Halloween is right around the corner, and at the National Archives we are well versed in the creepiest, weirdest records of the Federal government. Here’s our list of favorites that are sure to make you shudder with fear!
What’s more dangerous- a poison bottle equipped with spikes or the poison itself?:
Patent Drawing for T. Newman’s Poison Warning Bottle, 06/02/1908, NARA ID 7369165
In doubtful cases of actual death:
Drawing for a Life – Preserving Coffin, 11/15/1843 – 11/15/1843, NARA ID 595517
But if you are buried alive, you’ll want someone to find you, right?:
Patent Drawing for J. G. Krichbaum’s Device for Indicating Life in Buried Persons, 12/05/1882, NARA ID 6277693
A fire mask that looks like it will do more harm than help:
Patent Drawing for C. McIntosh’s Fire Mask, 05/01/1883, NARA ID 6277700
A rascal officer in front of a creepy house:
Photograph of John F. Kennedy as a “Keystone Kop”, ca. 1925, NARA ID 595979
Some spooky visitors in the Oval Office:
Halloween Visitors to the Oval Office. Caroline Kennedy, President Kennedy, John F. Kennedy, Jr. White House, Oval Office., 10/31/1963, NARA ID194260
Food safety is a big concern on Halloween. Let’s hope this doesn’t show up in a trick or treat bag:
Early ketchup was made from fermented skins and cores. These fermenting tomato leftovers could explode and burst their containers, so benzoate of soda was added a preservative.

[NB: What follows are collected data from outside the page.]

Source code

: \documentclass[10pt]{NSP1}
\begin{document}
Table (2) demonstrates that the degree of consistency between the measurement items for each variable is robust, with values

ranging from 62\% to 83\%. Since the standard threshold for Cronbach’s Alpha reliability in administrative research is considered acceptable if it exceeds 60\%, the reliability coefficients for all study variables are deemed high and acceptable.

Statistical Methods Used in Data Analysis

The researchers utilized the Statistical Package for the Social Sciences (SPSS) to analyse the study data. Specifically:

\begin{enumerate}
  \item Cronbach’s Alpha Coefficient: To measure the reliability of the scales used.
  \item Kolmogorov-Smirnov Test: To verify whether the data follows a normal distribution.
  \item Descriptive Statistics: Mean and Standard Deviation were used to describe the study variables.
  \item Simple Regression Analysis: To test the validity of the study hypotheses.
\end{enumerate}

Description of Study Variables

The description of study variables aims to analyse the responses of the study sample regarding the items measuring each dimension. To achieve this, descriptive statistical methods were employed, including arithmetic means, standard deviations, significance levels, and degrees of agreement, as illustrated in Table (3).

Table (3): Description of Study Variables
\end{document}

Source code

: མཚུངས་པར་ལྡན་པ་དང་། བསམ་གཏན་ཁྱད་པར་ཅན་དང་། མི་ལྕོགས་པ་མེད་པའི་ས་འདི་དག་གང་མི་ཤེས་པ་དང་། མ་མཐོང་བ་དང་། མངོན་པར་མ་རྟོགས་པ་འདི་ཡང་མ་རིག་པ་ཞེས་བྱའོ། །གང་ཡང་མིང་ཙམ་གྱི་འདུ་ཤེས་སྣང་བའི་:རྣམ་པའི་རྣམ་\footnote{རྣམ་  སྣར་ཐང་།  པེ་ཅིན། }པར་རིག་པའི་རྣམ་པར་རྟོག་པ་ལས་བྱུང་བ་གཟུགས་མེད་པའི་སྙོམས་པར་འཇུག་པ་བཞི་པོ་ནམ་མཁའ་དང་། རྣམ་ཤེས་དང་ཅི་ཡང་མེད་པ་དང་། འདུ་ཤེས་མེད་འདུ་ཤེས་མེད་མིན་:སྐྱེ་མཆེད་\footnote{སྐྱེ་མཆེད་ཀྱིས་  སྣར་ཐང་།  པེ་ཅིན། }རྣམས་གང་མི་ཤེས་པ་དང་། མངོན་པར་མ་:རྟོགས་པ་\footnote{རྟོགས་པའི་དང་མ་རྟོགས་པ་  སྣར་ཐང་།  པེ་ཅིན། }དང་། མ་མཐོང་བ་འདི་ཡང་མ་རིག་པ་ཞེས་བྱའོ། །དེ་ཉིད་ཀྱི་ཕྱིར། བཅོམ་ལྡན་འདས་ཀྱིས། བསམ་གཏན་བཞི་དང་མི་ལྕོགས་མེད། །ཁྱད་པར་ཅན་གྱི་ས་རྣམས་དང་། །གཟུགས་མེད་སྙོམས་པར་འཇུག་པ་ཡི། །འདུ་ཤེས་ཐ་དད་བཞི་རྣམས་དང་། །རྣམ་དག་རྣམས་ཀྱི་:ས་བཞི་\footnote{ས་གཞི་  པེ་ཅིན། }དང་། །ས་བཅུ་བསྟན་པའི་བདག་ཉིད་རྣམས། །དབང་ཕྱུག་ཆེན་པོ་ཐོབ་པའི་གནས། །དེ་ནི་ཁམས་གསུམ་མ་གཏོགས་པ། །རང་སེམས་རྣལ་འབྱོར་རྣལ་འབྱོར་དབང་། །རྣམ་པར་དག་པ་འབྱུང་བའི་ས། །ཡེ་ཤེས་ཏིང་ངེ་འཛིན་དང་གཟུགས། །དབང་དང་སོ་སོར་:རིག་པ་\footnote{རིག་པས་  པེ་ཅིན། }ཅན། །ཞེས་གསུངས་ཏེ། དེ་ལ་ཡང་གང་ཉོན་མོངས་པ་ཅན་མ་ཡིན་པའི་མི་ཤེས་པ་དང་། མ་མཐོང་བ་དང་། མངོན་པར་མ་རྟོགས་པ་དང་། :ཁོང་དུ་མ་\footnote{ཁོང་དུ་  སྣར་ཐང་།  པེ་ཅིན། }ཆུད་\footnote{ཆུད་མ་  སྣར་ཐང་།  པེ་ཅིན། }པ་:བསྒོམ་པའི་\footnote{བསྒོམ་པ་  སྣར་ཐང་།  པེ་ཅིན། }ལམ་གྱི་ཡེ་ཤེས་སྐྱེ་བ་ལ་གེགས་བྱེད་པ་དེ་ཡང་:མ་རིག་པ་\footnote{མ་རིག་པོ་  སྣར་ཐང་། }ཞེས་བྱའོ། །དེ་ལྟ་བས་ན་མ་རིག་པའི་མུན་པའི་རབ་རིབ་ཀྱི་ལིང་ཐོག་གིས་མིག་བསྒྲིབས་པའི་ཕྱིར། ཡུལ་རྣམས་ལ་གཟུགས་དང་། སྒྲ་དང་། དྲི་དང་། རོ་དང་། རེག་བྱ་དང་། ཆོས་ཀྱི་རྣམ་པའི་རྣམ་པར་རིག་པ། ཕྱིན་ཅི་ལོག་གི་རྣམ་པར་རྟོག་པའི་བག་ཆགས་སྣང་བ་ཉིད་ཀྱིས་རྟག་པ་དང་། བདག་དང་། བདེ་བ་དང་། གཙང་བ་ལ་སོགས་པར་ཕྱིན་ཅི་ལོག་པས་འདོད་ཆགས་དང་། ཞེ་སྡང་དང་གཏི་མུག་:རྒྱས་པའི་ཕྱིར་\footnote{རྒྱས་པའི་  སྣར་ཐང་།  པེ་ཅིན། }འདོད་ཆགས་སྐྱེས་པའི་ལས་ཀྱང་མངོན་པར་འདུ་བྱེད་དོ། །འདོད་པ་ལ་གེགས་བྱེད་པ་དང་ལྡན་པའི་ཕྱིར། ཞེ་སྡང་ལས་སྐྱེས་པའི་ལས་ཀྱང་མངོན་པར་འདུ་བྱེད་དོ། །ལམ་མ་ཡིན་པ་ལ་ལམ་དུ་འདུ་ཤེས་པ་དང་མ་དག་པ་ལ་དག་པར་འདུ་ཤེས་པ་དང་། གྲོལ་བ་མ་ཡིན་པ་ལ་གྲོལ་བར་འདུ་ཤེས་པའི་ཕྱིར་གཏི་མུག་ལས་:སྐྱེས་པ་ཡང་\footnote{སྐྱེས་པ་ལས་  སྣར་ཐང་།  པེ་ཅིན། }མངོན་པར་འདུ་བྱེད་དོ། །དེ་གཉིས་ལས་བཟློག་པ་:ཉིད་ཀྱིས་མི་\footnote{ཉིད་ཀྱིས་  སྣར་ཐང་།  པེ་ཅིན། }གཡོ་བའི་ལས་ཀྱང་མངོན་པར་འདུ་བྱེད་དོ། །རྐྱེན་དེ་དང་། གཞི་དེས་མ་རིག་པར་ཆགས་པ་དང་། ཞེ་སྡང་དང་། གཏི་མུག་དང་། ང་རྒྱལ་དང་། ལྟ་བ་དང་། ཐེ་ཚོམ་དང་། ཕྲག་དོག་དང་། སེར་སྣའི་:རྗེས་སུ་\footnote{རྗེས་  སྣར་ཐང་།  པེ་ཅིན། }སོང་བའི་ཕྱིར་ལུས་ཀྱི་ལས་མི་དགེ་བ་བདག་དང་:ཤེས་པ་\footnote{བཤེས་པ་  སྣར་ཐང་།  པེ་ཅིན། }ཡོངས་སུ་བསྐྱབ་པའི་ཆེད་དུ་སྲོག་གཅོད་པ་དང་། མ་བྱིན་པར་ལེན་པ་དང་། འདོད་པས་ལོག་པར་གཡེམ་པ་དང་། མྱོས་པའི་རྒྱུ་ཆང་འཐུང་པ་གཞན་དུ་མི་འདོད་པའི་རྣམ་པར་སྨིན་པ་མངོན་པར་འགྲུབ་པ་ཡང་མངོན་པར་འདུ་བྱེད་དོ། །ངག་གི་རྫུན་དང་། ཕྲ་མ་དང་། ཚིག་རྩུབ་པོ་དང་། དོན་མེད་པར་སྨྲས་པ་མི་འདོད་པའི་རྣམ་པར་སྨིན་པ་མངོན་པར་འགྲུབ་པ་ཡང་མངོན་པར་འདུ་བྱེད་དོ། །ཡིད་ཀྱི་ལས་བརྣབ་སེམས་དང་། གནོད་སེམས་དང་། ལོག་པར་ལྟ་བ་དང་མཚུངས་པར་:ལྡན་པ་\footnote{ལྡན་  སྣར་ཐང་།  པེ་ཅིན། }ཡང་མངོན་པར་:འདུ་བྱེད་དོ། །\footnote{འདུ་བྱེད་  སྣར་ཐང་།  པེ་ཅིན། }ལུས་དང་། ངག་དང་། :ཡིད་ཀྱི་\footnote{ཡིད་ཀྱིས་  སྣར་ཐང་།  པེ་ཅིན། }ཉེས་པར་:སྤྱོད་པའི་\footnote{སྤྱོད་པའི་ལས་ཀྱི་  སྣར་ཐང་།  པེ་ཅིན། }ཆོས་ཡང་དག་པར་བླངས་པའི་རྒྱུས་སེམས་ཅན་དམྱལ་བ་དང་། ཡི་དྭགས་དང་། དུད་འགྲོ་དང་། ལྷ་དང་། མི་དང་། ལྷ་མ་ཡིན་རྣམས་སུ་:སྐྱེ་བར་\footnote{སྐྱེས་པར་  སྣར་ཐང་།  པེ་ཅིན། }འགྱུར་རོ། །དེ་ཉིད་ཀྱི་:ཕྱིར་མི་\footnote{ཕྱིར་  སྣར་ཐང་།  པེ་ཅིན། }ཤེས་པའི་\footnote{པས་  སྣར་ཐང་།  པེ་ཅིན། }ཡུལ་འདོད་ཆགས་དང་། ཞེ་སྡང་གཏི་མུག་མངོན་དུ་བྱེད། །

However, the Pure Food and Drug Act of 1906, signed by President Theodore Roosevelt, meant that ketchup—and its rotting, explosive tomato ingredients—was now regulated. In the image above 1909, the company making “Squire Tomato Catsup” was prosecuted and fined $50 for making ketchup from “Decomposed Material.” See the Prologue Blog for the full story.
This kind of mystery meat is more trick than treat:
Postcards Regarding the Chicago Meatpacking Industry, 10/09/1907, NARA ID 2657925
This creeping doll is just creepy:
Drawing of Creeping Baby Doll, 03/14/1871 – 03/14/1871, NARA ID 595011
But not as creepy as this wall of “heads”:
Holyoke, Massachusetts – Paragon Rubber Co. and American Character Doll. Spraying face, hands, and arms (Jewish) A plus., 1936 – 1937, NARA ID 518351
A very scary rodent trap:
Drawing of an Animal Trap by J. A. Williams, 12/26/1882, NARA ID 6037260
Animals in the Archives make us squeamish, especially when they are a part of the record:
Letter from Charity Snider, with accompanying mole skin, from her Civil War Widow’s Pension Application File. The paper bears the discoloration from the unusual enclosure. See Prologue blog for the full story.
Many thanks to Today’s Document and the Prologue blog for their spooky contributions. What is the creepiest, most skin crawling record you’ve found at the National Archives? Let us know, and have a very spooky Halloween!